Network-based feature selection methods on omics data have been developed in recent years. Their performance gain, however, is shown to be affected by the datasets, networks, and evaluation metrics. The reproducibility and robustness of biomarkers await to be improved. In this endeavor, one of the major challenges is the curse of dimensionality.
To mitigate this issue, we proposed the Phenotype Relevant Network-based Feature Selection (PRNFS) framework. By employing a much smaller but phenotype relevant network, we could avoid irrelevant information and select robust molecular signatures. The advantages of PRNFS were demonstrated with the application of lung cancer prognosis prediction. Specifically, we constructed epithelial mesenchymal transition (EMT) networks and employed them for feature selection. We mapped multiple types of omics data on it alternatively to select single-omics signatures and further integrated them into multi-omics signatures. Then we introduced a multiplex network-based feature selection method to directly select multi-omics signatures. Both single-omics and multi-omics EMT signatures were evaluated on TCGA data as well as an independent multi-omics dataset.

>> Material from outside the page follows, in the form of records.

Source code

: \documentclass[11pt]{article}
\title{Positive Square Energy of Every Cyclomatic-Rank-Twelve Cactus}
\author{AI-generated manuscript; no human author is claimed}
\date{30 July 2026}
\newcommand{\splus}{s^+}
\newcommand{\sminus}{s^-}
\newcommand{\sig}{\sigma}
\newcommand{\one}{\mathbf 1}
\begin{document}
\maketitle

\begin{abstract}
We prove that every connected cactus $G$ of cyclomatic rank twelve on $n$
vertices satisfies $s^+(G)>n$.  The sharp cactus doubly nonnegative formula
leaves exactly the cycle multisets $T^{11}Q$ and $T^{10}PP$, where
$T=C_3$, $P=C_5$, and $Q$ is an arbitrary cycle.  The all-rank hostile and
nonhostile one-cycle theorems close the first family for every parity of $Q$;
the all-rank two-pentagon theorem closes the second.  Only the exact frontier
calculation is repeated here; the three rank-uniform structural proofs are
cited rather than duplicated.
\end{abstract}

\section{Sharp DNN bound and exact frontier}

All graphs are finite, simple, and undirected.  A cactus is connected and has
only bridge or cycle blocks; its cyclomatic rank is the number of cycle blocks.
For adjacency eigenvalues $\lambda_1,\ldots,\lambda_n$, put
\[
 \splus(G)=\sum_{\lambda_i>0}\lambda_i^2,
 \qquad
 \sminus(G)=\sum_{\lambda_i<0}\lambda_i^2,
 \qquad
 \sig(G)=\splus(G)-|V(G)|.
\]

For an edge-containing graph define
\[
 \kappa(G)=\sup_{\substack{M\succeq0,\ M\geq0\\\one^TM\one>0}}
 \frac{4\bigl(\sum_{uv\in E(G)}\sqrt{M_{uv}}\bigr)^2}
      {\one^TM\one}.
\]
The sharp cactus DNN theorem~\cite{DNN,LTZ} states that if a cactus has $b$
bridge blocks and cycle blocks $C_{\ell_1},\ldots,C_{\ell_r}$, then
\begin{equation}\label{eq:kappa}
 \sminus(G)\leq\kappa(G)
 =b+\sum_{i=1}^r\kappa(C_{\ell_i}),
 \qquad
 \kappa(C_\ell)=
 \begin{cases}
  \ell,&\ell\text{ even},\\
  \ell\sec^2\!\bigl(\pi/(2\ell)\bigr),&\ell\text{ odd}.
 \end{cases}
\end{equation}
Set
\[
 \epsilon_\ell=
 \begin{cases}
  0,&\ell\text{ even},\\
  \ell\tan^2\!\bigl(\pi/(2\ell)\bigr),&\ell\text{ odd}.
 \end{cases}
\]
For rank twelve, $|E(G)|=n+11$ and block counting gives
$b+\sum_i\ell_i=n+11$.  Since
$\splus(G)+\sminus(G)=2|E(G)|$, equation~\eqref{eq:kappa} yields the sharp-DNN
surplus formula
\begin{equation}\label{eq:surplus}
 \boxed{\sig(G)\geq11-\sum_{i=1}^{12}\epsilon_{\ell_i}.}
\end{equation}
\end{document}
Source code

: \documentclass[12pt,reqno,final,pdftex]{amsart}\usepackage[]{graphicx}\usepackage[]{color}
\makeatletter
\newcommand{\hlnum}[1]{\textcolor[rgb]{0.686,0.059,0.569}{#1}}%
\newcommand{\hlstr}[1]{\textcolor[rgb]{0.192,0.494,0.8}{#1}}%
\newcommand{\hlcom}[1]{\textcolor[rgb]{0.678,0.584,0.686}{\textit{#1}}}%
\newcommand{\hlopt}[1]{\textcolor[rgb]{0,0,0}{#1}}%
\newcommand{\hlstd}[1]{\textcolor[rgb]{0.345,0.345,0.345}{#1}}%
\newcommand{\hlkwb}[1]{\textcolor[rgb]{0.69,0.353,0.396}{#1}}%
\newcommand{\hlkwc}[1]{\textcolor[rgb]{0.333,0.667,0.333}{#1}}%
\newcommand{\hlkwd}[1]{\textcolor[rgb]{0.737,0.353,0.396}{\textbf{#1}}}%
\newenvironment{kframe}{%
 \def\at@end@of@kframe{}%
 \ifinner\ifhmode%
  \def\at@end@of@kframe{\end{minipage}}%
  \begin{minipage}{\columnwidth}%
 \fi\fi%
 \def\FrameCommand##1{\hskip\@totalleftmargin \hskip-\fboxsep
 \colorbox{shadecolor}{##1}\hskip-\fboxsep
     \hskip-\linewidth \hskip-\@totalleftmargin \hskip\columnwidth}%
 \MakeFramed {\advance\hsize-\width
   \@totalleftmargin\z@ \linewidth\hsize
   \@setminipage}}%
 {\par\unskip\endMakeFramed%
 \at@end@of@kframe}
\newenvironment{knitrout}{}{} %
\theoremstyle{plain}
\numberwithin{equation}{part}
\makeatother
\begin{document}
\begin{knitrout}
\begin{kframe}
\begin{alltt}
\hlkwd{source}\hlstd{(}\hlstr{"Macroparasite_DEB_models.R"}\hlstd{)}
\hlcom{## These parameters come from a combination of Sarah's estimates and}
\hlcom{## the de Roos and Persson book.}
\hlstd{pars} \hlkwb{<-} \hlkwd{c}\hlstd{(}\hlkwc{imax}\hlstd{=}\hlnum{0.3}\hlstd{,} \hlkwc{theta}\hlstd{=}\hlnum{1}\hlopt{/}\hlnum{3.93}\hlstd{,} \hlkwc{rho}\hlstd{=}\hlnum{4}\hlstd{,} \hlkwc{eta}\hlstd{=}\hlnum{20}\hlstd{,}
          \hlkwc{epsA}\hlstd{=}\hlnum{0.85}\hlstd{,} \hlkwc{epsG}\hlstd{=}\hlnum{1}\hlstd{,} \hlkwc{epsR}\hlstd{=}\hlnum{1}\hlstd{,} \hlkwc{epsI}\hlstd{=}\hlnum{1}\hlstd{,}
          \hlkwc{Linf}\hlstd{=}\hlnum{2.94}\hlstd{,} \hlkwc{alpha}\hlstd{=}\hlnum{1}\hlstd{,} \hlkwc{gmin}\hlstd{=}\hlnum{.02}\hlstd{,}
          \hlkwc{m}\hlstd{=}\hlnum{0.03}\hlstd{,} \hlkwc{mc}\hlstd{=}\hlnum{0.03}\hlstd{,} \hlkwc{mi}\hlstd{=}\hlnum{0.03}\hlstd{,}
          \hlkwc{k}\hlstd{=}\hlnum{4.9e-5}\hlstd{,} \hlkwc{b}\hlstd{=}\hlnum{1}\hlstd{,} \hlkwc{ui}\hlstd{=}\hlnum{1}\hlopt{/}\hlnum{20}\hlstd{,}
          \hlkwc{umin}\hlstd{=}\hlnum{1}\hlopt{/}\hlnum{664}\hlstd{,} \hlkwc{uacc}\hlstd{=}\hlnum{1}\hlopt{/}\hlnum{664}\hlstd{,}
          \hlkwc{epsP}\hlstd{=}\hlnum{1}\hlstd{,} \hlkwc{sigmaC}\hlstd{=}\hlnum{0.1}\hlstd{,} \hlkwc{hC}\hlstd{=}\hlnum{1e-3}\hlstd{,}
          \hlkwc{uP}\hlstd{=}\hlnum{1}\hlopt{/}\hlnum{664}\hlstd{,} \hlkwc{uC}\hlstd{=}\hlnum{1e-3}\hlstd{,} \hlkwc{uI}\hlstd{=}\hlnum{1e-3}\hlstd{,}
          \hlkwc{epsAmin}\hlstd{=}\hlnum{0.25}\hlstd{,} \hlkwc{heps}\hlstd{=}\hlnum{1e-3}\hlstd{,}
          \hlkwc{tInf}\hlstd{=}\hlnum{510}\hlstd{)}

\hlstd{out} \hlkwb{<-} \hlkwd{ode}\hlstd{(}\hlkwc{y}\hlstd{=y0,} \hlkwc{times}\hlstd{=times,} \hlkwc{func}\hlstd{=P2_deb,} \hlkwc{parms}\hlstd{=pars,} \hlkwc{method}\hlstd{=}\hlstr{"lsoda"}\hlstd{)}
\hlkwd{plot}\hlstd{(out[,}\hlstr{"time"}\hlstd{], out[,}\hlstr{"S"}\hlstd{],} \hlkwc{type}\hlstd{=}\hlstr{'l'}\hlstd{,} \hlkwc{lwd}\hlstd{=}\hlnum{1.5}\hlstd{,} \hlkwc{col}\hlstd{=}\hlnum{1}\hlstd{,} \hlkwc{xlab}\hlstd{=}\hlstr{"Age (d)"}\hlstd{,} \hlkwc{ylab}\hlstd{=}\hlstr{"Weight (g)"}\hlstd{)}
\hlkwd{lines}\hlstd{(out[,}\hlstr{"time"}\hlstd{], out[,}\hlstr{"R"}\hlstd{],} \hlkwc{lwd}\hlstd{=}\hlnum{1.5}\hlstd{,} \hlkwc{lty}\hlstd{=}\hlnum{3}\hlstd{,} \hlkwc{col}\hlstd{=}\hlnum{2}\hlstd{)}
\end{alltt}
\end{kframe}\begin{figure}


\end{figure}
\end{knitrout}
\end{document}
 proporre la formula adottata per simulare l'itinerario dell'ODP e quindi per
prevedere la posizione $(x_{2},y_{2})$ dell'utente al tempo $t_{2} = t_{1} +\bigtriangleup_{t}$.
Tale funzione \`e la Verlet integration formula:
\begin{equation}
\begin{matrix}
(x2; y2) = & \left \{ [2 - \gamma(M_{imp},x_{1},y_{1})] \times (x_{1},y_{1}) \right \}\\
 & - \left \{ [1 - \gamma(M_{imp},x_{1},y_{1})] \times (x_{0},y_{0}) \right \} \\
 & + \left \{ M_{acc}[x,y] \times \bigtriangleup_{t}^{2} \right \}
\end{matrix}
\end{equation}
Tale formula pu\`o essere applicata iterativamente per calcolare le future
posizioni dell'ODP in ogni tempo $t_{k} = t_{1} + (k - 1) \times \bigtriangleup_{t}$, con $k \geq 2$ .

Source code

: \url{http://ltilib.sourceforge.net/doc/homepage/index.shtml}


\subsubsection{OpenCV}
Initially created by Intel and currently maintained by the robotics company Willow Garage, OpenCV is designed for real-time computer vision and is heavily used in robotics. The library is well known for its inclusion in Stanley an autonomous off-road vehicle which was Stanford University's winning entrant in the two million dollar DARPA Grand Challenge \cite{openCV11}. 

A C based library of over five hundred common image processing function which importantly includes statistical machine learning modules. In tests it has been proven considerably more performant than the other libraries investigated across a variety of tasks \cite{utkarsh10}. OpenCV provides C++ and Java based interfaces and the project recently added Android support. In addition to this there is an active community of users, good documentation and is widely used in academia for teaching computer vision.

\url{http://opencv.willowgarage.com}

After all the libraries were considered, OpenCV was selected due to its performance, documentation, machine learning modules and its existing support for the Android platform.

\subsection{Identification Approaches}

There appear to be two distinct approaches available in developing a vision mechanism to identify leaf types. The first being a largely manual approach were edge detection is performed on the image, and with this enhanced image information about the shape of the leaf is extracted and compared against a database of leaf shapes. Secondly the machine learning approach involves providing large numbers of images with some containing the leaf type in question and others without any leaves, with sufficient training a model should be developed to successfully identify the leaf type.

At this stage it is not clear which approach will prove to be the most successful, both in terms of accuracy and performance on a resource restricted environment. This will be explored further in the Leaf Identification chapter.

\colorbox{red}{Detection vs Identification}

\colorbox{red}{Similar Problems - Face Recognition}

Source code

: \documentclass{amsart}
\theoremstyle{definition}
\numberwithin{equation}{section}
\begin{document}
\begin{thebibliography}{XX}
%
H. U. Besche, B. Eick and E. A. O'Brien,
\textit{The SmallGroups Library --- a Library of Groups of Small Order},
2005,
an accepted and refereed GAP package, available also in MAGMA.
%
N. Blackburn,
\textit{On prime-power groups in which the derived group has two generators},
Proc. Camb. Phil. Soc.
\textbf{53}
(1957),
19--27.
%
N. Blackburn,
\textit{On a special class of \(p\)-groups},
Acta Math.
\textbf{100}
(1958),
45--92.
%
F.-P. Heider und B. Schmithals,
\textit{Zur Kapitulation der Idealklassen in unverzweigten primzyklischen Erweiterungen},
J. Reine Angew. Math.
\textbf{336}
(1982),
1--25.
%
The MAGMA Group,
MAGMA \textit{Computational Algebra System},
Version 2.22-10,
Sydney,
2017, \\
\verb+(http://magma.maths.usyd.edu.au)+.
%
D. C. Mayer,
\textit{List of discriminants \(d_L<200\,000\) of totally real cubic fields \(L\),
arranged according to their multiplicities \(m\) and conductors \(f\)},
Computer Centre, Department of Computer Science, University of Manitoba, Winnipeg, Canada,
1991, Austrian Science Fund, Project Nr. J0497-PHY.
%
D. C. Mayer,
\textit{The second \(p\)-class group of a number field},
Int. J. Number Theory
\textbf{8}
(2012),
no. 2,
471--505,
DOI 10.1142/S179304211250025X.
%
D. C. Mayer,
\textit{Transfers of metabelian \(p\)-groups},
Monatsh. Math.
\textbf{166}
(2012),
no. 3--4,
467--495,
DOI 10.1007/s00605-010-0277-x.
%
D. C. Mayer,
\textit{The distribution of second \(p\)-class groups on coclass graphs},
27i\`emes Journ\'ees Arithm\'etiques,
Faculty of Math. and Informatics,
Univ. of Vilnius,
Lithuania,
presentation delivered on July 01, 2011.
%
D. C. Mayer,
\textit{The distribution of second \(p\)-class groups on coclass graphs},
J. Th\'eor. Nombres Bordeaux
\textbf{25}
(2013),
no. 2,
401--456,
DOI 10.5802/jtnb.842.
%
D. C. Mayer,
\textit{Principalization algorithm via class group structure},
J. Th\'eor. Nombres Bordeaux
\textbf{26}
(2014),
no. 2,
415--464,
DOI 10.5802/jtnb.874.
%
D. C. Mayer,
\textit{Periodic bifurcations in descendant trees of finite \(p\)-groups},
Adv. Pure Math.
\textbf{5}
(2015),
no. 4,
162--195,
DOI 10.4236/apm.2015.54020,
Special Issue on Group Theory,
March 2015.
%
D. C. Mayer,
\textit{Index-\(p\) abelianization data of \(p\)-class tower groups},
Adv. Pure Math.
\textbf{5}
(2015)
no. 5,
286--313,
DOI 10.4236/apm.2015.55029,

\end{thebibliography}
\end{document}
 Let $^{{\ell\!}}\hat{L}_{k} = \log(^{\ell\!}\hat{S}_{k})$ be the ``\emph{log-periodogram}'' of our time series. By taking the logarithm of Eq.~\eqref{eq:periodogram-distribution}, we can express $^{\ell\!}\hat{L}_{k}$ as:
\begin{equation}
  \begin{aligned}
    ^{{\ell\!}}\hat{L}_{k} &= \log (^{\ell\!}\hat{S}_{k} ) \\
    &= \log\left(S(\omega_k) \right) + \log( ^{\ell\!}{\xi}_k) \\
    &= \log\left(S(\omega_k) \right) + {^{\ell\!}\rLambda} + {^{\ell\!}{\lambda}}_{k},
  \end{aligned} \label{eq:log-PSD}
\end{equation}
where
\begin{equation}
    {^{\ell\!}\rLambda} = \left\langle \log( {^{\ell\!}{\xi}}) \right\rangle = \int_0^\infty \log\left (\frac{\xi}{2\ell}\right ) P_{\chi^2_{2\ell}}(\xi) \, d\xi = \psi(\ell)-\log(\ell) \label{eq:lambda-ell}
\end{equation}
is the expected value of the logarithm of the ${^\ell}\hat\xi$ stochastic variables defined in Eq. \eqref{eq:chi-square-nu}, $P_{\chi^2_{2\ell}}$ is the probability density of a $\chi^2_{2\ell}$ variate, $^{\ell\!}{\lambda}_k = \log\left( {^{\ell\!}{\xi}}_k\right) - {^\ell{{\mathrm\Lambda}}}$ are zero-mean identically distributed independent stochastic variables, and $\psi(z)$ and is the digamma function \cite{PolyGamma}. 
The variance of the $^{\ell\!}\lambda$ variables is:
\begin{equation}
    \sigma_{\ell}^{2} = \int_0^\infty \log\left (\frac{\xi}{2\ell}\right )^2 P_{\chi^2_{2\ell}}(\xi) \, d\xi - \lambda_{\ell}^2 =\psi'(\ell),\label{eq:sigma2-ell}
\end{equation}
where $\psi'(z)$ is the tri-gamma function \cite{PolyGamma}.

The results showed that EMT signatures achieved significant performance gain, although EMT networks covered less than 2.5% of the original data dimensions. Frequently selected EMT features achieved average AUC values of 0.83 on TCGA data. Employing EMT signatures on the independent dataset stratified the patients into significantly different prognostic groups. Multi-omics features showed superior performance over single-omics features on both TCGA data and the independent data.
Additionally, we tested the performance of a few relational and non-relational databases for storing and retrieving omics data. Since biological data have large volume, high velocity, and wide varieties, it is necessary to have database systems that meet the need of integrative omics data analysis. Based on the results, we provided a few advices on building scalable omics data infrastructures.